После Достоевского и Соловьёва русский мессианизм окончательно вступил в эпоху вселенского сознания; возврат к национализму славянофилов религиозно невозможен, возможен лишь в форме бытовой реакции. Правда Хомякова прошла чрез Достоевского и Соловьёва и дошла до нас в творчески-преображенном виде. Данилевский, катковщина, одичание националистической и сословной корысти, языческое самодовольство, холопство перед эмпирическими фактами, прислужничество власти – всё это остаётся в стороне, не входит в историю религиозного и национального самосознания русского народа. С Достоевским и Соловьёвым является в русском сознании дух пророческий. Русское искание Града окончательно осознаётся, религиозное сознание обращается вперёд, к концу, к завершению. Христианство осознается не только как охранение святыни, как священство, но и как пророчество, как творческое развитие. Соловьёв уже допускал возможность догматического развития, понимал церковь как богочеловеческий процесс на земле, чуял, что история идёт к богочеловечеству. Н. Ф. Федоров в своей философии общего дела проповедует активное отношение к природе и провозглашает безумно-смелую и дерзновенную идею воскрешения мертвых усилием человечества. Повеяло новым духом. Этот новый дух совершенно чужд западническо-рационалистической полосе нашей мысли, он генетически связан со славянофильством, но преодолевает односторонность и ограниченность славянофильства.

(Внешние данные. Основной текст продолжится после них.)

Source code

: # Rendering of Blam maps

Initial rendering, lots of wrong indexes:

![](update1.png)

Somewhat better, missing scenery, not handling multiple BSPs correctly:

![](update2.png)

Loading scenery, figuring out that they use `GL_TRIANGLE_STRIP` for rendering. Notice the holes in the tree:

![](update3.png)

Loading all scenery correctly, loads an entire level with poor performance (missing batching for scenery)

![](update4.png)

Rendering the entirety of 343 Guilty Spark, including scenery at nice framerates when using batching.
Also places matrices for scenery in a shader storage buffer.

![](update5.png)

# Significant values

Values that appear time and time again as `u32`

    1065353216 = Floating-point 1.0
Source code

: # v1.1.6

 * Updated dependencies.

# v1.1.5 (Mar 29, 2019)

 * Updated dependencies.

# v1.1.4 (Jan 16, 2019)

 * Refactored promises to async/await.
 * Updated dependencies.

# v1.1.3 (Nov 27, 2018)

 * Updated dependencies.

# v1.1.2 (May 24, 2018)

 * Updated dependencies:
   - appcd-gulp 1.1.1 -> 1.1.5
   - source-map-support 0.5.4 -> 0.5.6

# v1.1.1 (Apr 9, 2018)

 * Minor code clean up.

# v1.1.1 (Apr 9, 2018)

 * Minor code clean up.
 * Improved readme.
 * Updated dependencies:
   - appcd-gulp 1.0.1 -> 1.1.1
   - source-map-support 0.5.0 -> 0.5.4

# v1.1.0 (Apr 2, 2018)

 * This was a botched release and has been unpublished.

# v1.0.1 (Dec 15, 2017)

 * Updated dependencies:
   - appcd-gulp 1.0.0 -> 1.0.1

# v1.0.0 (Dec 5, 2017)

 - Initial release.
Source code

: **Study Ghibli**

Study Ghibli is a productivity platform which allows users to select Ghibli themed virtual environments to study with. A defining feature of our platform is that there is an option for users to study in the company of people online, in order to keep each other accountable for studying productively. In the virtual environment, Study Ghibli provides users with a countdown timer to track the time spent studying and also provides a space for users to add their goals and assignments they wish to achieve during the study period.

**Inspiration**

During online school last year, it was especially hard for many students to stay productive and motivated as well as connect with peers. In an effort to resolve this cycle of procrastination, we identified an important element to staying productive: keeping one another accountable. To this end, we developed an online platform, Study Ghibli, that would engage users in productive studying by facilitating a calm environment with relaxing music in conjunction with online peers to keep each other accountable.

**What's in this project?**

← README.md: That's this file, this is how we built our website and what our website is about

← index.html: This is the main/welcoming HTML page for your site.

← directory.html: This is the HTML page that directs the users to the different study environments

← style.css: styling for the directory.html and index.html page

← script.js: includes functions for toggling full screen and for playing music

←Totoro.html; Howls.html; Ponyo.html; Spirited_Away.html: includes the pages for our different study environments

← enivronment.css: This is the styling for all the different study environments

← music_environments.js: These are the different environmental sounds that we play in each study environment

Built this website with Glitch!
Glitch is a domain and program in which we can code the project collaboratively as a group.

Замечательным симптомом новых религиозных исканий и тревог нужно признать петербургские религиозно-философские собрания 1903-1904 годов. На собраниях этих, где интеллигенция, ищущая веры, встретилась с иерархами церкви, были остро поставлены новые темы – тема об отношении христианства к культуре и ещё более коренная, неведомая славянофилам тема о возможности нового откровения. Положительные результаты этих собраний были незначительны: интеллигенты, за редкими исключениями, были религиозно беспочвенны и бессильны, и заслуги их в постановке вопросов, а не в их решении; представители церкви охраняли святыню, но, по присущему им консерватизму и косности, нечутки были к новым религиозным темам. Всё же собрания эти, на которых произносились речи вдохновенные, обозначили вступление в новую религиозную эпоху. В данном случае собрания эти интересны для нас потому, что они всё же связаны со славянофильством, а не с западничеством, хотя сами этой связи не сознавали. Эти собрания обнаружили, какой сложный и длинный путь пройден нашим религиозным и национальным сознанием от Хомякова до нас. Наши деды – славянофилы – кажутся нам временами лишь добрыми прихожанами. Так обострилось всё с тех пор, так много пережито. Мы живем точно после землетрясения, и нет у нас уверенности в твёрдости земляной почвы. Между нами и Хомяковым лежит пережитая революция, сокрушившая остатки патриархального быта, пережитый опыт социализма и анархизма, ницшеанства и декадентства, и всё в предельной, конечной форме. И наша религиозность не бытовая уже, а мистическая. Современные люди, знающие времена и сроки, не могут не быть мистиками. Совершенно особенный, неведомый временам славянофильским интерес к мистике характерен для нашей эпохи, для вершин её религиозного сознания. И всё же мы должны чувствовать глубокую, вневременную связь с Хомяковым: мы живем той же церковной святыней, не колеблющейся от смены десятилетий, не одолимой вратами адовыми, какой жил и он, и хотели бы быть так же верны этой святыне и так же крепки ею, как он. Потерять всякую связь с Хомяковым значит стать беспочвенными, носимыми ветром. А дует сильный ветер, скоро перейдет в бурю, и нужна хомяковская крепость и твёрдость, чтобы не снесло и не развеяло в пространствах. Мы унаследовали от Хомякова религиозно-христианское направление, национальное сознание, постановку проблемы Востока и Запада, связанную с задачей России, свободное и свободолюбивое богословствование, русскую философию, воюющую против духа небытия.

Мы достаточно ясно обнаружили огромное значение Хомякова для богословия, для философии, для национального самосознания.